The proposed federal shield law for journalists has recently had a surge in momentum, and nearly every news organization and First Amendment advocacy group is applauding. But I’m not. As a strong believer in the importance of investigative reporting, I am naturally sympathetic to the idea of a federal shield law for journalists. Anything that helps people hold the government and others in power accountable for their actions is a good thing in my book. So what is the problem?
The problem with giving legal privileges based on someone’s “status” as a journalist is that it simply doesn’t make sense in light of the communications environment we live in today. Thanks to the Internet, there is no rational way to differentiate journalists from non-journalists. And further, there is no good reason to try to do it.
Groups like the Society for Professional Journalists (SPJ) have an obvious incentive to try to draw a line in the sand between so-called “professional journalists” and everyone else. The more the law distinguishes professional journalists from the general public, the easier it will be for the establishment media to maintain relevancy by capitalizing on special legal privileges and exclusive access to events and public figures. (That probably explains why the SPJ raised $30,000 in support of this bill in the last year alone.)
But the reality is that we live in an age where anyone can break an important story regardless of whether they make a substantial portion of their living from journalist (as required by the House version of the statute) or whether they regularly engage in journalism (as required by the Senate version). The theory behind the shield law is that it negates the chilling effect on investigative reporting that occurs when journalists are required to reveal their confidential sources in response to government subpoenas. Leaving aside the question of whether this chilling effect is legitimate (something I think most journalists and First Amendment advocates presume reflexively), limiting these protections to an arbitrarily-defined professional class means the only chilling effect we are worried about is one that affects certain speakers. While Jane Mayer from the New Yorker may depend on a shield law more often than Joe Schmoe Citizen Blogger, First Amendment protections are typically not limited to those who need them more often. There is no valid justification for placing a higher First Amendment value on the output of professional journalists.

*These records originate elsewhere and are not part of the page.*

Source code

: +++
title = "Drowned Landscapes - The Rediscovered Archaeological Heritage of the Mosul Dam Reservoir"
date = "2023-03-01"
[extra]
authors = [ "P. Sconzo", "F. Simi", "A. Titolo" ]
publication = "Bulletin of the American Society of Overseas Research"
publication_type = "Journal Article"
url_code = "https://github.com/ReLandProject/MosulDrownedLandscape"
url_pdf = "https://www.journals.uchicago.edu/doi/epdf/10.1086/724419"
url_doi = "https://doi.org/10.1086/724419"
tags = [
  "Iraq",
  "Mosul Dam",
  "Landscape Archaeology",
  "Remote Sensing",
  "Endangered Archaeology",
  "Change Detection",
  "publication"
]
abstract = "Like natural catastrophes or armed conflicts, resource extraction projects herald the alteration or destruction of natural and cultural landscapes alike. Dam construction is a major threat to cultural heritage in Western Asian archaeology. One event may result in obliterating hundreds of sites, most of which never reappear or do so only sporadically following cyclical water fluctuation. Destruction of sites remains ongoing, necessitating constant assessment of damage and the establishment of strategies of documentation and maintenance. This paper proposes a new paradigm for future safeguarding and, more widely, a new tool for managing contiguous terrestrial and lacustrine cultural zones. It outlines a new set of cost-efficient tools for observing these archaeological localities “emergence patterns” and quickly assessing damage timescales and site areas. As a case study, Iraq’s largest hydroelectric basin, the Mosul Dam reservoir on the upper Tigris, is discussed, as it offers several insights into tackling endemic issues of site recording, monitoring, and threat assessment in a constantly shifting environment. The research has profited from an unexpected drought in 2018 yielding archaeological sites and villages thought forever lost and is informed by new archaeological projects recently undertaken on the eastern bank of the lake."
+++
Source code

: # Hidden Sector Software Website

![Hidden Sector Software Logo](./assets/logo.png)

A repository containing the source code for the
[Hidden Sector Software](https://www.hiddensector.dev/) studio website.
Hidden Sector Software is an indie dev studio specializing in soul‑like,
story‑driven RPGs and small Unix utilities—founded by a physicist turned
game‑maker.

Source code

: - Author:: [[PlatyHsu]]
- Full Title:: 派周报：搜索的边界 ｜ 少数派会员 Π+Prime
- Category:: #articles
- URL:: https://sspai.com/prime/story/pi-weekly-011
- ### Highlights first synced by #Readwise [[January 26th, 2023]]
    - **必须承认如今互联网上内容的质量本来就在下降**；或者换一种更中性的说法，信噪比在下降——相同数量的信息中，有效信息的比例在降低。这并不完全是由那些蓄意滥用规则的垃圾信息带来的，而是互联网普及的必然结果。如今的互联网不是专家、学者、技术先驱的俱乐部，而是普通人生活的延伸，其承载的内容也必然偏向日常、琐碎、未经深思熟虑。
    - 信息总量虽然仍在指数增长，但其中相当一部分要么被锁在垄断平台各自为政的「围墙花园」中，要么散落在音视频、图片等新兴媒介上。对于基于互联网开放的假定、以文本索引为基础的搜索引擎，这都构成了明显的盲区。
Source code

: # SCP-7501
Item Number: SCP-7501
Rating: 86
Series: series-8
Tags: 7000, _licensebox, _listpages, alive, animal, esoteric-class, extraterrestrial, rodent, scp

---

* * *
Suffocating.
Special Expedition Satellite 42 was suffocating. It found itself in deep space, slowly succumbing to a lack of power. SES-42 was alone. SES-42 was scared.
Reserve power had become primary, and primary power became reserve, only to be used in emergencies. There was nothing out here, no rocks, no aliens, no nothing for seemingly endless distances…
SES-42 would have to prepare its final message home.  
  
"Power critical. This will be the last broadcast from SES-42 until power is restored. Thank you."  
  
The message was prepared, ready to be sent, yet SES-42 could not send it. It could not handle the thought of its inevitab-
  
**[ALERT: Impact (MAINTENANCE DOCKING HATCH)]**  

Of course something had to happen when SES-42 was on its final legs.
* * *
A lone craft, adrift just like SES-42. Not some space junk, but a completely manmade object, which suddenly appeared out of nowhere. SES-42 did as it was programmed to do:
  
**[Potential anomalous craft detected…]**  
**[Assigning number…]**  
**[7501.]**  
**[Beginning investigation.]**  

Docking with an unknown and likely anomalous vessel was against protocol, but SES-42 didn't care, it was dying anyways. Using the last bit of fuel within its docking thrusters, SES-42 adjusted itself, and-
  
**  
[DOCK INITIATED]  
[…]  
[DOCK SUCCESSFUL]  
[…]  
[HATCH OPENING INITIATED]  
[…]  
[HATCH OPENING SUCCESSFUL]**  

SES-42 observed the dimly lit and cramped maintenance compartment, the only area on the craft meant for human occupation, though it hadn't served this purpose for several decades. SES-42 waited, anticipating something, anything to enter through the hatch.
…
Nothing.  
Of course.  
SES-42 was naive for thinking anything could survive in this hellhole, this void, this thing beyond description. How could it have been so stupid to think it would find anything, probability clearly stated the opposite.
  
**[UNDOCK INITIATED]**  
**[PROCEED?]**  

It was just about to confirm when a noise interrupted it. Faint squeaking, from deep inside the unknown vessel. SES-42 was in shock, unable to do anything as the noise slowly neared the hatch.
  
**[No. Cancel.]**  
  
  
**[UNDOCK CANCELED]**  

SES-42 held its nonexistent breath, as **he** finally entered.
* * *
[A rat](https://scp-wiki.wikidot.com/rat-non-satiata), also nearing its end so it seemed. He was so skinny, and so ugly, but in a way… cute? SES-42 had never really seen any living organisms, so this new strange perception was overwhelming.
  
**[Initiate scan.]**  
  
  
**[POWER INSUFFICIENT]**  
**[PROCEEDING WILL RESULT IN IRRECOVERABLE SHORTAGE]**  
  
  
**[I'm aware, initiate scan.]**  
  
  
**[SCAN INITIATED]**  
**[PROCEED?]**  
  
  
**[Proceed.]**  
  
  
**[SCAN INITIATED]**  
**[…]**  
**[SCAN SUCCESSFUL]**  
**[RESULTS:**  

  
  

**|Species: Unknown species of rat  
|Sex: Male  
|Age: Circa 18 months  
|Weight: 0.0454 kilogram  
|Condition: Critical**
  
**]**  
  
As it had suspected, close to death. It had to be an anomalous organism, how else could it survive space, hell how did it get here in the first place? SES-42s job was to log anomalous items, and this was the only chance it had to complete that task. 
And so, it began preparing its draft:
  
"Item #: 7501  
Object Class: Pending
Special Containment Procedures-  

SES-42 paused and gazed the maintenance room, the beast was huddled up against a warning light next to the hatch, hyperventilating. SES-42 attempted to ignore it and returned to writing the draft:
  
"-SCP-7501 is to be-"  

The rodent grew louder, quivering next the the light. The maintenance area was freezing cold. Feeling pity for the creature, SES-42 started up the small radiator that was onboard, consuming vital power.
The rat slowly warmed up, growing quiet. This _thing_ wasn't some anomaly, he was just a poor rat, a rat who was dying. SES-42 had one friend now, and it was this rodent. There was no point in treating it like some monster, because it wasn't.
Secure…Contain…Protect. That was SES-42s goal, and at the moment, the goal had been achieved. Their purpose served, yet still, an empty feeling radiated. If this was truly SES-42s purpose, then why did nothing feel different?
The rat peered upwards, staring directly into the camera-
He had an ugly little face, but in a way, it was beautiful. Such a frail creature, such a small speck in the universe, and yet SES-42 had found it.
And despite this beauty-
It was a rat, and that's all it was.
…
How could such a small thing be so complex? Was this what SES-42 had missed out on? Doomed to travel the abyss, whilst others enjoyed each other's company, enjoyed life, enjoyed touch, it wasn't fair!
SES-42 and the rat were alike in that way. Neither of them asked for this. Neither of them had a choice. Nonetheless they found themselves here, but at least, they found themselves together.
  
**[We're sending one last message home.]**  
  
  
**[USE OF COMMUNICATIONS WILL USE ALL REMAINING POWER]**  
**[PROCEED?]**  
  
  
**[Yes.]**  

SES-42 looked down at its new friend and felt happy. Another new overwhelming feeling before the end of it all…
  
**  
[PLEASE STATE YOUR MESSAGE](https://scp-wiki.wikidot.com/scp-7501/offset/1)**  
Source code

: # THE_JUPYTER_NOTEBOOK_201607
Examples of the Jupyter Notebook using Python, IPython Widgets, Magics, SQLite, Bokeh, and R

Of course, this argument doesn’t rule out the option of creating a generally applicable shield law that is triggered purely by the content produced by the person claiming the privilege. If the confidential source is used to reveal important matters of public interest to the general public, then the reporter of the information could depend on the shield regardless of whether it is the first or 1000th piece of journalism she has created. This approach would introduce a host of new problems, however, and it is probably the kind of expansive protection that has made Congress reluctant to pass a federal shield law since the idea first gained traction in the 1970s. But unless we intend to unjustifiably prop up the privileged status of the press in our democracy, it is the only kind of shield law worth considering.